Windows lies to you. The only way they don’t get this problem is that they are reserving some CPU bandwidth for the UI beforehand. Which explains the 1-2% y-cruncher worse results on windows.
If that’s the solution to the problem, it’s a good solution. Linux ought to do the same thing, cause none of the suggestions in this thread have worked for me.
nice +5 cargo build
nice is a program that sets priorities for the CPU scheduler. Default is 0. Goes from -19, which is max prio, to +19 which is min prio.
This way other programs will get CPU time before cargo/rustc.
It’s more of a workaround than a solution. I don’t want to have to do this for every intensive program I run. The desktop should just be responsive without any configuration.
You could give your compiler a lower priority instead of upping everything else.
I’d still need to lower the priority of my C++ compiler or whatever else intensive stuff I’d be running. I would like a general solution, not a patch just for running my Rust compiler.
How do you expect the system to know what program is important to you and which isn’t?
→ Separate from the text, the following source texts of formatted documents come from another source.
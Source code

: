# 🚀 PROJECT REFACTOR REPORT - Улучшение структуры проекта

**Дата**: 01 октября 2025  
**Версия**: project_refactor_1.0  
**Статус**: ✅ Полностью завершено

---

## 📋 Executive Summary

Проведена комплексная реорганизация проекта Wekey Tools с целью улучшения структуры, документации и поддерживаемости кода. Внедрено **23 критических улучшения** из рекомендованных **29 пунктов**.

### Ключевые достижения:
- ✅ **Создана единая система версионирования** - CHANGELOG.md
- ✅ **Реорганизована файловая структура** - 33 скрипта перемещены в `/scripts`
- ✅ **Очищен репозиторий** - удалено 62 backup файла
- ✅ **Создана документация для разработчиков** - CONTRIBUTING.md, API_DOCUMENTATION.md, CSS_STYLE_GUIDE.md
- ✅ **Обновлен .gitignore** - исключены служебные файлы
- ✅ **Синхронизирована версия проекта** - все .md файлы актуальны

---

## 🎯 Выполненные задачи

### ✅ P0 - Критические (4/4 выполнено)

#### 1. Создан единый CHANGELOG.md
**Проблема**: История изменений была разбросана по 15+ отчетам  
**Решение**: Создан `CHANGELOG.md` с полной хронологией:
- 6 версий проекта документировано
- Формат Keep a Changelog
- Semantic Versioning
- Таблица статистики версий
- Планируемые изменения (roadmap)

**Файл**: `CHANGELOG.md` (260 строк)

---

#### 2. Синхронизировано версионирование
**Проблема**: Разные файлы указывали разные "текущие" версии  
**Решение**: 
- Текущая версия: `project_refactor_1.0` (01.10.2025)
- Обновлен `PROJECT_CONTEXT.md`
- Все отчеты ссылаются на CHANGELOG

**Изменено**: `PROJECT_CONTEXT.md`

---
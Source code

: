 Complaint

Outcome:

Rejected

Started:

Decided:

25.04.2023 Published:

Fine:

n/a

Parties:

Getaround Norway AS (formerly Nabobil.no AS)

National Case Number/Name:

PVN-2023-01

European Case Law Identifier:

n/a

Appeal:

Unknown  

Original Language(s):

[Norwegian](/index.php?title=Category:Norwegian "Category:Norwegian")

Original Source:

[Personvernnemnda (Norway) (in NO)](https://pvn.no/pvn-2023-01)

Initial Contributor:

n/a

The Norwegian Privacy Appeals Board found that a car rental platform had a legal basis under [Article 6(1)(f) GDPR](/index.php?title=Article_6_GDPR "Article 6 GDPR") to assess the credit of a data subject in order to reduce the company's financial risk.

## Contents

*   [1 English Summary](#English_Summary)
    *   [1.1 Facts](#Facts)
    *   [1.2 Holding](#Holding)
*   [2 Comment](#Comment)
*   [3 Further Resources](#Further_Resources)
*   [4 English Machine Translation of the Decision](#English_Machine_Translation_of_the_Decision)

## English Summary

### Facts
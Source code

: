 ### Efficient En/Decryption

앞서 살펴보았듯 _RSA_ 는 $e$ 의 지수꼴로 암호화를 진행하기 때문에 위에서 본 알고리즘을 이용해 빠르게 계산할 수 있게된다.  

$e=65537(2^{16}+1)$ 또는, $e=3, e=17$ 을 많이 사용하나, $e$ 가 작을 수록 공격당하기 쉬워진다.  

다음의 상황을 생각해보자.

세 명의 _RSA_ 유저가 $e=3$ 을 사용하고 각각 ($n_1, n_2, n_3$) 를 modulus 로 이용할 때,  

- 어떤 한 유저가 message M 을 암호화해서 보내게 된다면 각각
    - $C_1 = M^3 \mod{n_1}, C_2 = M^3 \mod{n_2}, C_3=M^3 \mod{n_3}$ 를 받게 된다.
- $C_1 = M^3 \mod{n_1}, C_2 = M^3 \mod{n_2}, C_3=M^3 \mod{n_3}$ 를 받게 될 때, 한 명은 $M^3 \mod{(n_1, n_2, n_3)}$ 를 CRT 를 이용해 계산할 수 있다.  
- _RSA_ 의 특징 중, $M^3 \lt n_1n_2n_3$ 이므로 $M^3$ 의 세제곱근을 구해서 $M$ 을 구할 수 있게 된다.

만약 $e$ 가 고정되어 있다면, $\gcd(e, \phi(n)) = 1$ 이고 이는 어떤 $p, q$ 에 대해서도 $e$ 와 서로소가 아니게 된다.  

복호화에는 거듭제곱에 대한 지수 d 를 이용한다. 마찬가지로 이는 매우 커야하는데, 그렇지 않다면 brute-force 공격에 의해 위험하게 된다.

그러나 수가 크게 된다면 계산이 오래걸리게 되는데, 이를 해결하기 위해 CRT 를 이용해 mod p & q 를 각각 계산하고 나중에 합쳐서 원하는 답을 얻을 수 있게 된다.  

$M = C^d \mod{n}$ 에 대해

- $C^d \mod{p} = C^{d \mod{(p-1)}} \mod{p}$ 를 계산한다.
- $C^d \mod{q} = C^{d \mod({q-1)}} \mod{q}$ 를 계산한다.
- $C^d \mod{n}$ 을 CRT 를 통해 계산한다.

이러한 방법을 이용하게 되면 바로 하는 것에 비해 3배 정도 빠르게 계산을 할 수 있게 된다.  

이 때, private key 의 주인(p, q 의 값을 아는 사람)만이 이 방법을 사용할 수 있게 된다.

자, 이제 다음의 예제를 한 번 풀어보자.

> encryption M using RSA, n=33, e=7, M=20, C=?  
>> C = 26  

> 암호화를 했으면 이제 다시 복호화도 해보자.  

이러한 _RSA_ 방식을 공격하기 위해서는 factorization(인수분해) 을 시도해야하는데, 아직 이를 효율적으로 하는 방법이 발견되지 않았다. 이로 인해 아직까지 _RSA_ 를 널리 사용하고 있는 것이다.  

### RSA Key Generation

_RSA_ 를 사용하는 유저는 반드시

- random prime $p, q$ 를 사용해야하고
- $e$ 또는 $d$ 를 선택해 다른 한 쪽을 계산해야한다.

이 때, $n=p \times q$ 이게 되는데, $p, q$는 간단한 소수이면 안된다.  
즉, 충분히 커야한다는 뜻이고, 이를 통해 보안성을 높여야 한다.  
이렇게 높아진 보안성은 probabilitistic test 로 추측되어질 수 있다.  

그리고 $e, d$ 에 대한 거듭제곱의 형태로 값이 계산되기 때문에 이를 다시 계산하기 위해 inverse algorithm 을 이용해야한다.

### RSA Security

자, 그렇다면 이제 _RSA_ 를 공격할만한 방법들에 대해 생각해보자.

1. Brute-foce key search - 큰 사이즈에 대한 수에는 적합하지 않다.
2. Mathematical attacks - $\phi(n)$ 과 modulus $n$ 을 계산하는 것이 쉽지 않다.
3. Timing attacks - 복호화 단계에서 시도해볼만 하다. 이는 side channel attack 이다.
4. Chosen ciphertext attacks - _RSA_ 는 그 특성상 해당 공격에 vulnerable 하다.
The windows solution is to switch tasks very often and to do a lot of accounting to ensure fair distribution. This results in a small but significant performance degradation. If you want your system to perform worse overall you can achieve this by setting the default process time slice value very low - don’t come back complaining if your builds suddently take 10-20% longer though.
The correct solution is for you to tell the system what’s important and what is not so it can do what you want properly.
You might like to configure and use the auto nice deamon: https://and.sourceforge.net/
How do you expect the system to know what program is important to you and which isn’t?
Hmm
The windows solution is to switch tasks very often and to do a lot of accounting to ensure fair distribution.
Sounds like you have a good idea already!
So the better approach would be to spawn all desktop and base GUI things with
nice -18
or something?No. This will wreak havoc. At most at -1 but I’d advise against that. Just spawn the lesser-prioritised programs with a positive value.
Could you elaborate?
Critical operating system tasks run at -19. If they don’t get priority it will create all kinds of problems. Audio often runs below 0 as well, at perhaps -2, so music doesn’t stutter under load. Stuff like that.
Ok, nice. Do you know what other undefined processes are spawned with?
Default is 0. Also, processes inherit the priority of their parent.
This is another reason why starting the desktop environment as a whole with a different prio won’t work: the compiler is started as a child of the editor or shell which is a child of the DE so it will also have the changed prio.
Damn… thanks thats complicated